* [Stored entries]:

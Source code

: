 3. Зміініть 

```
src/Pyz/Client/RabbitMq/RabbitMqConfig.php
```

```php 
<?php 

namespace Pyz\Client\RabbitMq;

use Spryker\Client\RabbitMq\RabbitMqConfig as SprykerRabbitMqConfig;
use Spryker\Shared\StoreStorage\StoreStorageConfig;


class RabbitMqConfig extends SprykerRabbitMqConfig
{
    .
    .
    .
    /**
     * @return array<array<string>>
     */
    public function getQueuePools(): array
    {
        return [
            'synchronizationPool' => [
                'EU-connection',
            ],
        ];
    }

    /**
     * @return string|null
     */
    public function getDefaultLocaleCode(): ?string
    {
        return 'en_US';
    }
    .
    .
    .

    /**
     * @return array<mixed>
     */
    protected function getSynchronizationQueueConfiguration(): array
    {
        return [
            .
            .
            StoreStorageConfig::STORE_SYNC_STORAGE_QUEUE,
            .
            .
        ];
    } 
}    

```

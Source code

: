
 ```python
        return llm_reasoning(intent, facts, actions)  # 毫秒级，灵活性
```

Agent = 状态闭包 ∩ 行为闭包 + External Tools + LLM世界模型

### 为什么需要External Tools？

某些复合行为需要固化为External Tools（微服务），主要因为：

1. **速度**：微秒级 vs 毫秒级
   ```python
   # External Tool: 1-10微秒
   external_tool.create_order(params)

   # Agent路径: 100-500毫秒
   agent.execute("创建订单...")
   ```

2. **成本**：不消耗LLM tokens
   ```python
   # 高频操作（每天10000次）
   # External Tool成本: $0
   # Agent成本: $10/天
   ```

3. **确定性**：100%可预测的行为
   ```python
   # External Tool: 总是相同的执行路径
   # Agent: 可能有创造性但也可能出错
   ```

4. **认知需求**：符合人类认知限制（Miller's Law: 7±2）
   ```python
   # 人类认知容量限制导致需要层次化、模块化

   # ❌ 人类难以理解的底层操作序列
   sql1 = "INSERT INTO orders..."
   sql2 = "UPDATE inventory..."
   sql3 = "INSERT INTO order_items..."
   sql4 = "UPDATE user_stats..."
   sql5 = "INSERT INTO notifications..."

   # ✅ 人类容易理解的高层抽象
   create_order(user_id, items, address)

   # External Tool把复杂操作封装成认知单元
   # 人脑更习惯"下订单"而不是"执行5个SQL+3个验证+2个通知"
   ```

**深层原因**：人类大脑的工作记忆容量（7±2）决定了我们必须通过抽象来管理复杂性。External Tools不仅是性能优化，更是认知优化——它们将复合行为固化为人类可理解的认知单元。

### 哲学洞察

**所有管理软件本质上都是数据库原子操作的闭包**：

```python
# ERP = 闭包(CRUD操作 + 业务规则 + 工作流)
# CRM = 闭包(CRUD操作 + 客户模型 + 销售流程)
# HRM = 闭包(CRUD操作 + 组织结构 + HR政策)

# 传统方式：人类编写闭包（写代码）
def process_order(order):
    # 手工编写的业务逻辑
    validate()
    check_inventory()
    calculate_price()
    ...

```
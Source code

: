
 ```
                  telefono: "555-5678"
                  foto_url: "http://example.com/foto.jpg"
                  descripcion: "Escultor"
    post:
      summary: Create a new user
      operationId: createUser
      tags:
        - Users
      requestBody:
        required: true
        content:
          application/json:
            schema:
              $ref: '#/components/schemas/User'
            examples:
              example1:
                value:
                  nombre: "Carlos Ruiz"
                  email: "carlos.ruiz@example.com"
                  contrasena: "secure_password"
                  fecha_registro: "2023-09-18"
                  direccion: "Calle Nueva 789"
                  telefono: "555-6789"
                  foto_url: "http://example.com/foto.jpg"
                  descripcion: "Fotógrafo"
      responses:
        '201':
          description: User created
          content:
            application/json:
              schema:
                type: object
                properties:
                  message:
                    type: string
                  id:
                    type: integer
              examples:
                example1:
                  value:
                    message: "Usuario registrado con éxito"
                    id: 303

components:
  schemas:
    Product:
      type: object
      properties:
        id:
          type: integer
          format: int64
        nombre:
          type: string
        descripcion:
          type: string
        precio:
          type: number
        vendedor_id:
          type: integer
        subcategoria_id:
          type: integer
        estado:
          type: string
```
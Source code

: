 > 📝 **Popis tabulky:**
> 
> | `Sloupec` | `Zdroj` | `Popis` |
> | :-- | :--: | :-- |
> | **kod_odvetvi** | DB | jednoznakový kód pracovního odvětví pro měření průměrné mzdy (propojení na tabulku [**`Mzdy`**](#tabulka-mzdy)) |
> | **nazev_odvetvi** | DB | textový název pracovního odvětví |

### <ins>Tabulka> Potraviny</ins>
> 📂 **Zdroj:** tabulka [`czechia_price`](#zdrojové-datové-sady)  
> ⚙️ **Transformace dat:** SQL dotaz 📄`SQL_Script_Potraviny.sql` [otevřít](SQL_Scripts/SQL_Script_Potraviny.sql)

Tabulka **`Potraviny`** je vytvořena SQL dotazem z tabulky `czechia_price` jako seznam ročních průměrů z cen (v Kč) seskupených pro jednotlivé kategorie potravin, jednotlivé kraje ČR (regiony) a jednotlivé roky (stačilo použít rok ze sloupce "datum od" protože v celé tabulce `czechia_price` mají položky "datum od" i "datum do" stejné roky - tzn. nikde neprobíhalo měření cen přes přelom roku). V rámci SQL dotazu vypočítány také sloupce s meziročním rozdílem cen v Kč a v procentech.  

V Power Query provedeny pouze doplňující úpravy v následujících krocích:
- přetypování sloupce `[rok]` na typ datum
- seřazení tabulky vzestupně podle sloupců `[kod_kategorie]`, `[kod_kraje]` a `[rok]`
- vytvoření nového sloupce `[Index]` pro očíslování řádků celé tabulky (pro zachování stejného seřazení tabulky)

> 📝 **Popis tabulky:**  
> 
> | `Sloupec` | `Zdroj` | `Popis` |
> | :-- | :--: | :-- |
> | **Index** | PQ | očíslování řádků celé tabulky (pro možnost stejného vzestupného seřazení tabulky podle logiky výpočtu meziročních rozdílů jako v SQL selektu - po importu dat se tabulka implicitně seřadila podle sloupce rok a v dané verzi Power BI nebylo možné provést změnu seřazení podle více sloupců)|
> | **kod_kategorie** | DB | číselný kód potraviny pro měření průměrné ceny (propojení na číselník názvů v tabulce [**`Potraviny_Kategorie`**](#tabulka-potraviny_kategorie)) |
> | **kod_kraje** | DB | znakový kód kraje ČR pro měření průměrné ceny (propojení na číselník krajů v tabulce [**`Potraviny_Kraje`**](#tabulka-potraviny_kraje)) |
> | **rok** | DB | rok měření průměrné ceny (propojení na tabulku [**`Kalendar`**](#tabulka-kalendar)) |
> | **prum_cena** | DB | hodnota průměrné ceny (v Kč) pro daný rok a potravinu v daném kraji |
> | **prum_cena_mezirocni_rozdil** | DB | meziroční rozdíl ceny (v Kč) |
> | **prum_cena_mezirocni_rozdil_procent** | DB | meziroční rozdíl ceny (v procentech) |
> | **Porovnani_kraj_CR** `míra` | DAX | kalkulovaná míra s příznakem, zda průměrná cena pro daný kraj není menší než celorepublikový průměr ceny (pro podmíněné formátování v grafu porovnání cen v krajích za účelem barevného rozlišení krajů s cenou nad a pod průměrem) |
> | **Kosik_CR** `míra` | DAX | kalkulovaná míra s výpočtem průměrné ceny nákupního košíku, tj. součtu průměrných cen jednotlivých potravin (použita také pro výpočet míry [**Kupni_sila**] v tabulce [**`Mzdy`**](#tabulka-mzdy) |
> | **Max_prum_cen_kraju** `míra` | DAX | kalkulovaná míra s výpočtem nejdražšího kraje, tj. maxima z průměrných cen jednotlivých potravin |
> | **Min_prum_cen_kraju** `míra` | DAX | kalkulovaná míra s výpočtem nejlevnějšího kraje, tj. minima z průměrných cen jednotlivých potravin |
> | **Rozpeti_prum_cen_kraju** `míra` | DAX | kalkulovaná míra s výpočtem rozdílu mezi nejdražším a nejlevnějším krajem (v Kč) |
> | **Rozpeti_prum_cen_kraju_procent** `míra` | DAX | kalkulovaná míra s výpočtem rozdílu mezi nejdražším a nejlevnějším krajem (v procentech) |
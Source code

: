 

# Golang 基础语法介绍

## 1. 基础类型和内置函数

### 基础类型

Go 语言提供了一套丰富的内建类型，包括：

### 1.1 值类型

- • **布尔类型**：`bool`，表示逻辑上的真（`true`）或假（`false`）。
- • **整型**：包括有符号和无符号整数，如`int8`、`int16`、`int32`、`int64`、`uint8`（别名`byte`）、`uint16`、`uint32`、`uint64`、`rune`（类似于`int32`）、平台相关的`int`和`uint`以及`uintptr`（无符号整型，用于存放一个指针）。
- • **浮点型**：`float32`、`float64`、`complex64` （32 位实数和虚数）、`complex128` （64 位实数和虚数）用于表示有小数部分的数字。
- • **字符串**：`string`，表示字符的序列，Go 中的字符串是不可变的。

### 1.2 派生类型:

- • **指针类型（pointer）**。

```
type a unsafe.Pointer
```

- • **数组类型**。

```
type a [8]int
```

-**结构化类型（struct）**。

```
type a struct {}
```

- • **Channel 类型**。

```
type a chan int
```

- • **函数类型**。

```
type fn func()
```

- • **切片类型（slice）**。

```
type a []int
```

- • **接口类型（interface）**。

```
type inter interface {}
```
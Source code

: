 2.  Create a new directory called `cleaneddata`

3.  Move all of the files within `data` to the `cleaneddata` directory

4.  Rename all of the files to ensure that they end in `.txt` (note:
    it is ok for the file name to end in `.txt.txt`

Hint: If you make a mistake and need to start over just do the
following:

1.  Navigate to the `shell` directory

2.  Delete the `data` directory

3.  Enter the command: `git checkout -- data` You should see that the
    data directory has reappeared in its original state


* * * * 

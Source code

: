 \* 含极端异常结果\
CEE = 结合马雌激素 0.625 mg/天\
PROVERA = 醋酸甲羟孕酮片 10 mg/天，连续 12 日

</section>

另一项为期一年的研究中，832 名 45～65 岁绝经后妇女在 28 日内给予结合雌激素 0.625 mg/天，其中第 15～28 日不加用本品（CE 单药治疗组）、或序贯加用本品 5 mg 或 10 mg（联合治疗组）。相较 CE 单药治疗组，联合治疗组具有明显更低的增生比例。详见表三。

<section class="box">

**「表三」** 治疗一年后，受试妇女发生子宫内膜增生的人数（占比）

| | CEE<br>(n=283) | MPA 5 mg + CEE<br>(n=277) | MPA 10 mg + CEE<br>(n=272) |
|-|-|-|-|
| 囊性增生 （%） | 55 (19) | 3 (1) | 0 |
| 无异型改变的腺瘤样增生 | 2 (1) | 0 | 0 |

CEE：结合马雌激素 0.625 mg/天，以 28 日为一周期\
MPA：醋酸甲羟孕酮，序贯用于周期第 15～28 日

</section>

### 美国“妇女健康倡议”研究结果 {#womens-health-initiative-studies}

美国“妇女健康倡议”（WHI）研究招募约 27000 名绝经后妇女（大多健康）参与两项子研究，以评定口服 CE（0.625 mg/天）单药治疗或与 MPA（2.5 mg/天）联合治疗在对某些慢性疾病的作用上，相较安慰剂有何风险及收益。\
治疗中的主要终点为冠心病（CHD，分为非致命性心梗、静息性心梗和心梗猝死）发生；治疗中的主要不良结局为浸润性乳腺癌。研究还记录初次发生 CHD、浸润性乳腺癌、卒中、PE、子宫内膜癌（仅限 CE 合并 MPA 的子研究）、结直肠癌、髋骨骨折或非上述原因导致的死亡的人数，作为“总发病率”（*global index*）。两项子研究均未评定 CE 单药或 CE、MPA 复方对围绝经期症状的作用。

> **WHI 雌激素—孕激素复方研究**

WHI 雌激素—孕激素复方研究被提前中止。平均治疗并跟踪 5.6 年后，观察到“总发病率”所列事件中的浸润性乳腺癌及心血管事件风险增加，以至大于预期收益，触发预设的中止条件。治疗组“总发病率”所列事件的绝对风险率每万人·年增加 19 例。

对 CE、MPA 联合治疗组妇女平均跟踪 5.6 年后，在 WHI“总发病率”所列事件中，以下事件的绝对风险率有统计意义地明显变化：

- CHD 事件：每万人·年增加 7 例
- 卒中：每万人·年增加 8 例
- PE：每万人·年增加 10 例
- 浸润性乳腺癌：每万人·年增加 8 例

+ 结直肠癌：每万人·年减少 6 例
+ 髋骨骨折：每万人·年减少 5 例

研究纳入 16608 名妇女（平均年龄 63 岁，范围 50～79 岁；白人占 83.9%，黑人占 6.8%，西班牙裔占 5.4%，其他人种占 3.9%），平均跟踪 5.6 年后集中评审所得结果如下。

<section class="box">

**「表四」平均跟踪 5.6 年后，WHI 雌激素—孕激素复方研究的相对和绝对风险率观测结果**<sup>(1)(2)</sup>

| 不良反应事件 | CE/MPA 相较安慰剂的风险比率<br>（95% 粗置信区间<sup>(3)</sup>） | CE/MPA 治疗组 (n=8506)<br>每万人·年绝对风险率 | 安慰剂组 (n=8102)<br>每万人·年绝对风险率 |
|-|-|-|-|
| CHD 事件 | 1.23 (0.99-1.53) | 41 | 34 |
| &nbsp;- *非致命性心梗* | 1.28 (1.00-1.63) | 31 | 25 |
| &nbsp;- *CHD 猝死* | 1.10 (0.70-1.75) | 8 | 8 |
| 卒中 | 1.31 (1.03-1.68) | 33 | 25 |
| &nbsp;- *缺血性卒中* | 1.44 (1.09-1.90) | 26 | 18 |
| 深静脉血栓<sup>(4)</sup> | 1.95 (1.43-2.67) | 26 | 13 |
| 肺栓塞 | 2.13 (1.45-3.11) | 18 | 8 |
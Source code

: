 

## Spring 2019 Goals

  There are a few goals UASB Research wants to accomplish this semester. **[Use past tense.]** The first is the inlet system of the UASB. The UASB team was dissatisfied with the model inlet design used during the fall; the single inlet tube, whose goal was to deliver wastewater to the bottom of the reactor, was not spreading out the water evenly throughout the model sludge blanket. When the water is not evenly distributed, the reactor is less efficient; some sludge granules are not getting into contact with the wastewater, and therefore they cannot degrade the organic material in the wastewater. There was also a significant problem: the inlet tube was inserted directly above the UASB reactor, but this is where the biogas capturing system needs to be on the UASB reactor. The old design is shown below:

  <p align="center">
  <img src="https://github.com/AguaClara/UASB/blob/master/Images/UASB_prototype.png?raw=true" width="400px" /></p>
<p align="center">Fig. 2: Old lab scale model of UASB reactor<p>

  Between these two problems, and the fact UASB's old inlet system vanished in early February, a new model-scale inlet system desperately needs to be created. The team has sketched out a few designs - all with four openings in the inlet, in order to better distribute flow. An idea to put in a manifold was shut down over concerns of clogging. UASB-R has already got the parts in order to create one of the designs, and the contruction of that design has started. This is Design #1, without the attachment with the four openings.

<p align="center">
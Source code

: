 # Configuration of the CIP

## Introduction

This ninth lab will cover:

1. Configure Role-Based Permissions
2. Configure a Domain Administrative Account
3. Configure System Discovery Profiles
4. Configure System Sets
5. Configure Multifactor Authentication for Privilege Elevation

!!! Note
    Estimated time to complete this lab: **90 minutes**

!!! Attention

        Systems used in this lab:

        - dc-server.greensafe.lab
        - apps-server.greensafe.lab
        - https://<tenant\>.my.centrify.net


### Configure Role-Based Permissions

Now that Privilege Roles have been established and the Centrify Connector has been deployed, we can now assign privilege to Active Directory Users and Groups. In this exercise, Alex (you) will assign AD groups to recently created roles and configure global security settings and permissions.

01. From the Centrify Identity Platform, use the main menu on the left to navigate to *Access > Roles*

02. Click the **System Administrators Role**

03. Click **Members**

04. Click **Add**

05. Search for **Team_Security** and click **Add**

* [Work to complete]:
From the data, list each line in which the string "application" appears.

* [Task output]:
          application/json:
            application/json:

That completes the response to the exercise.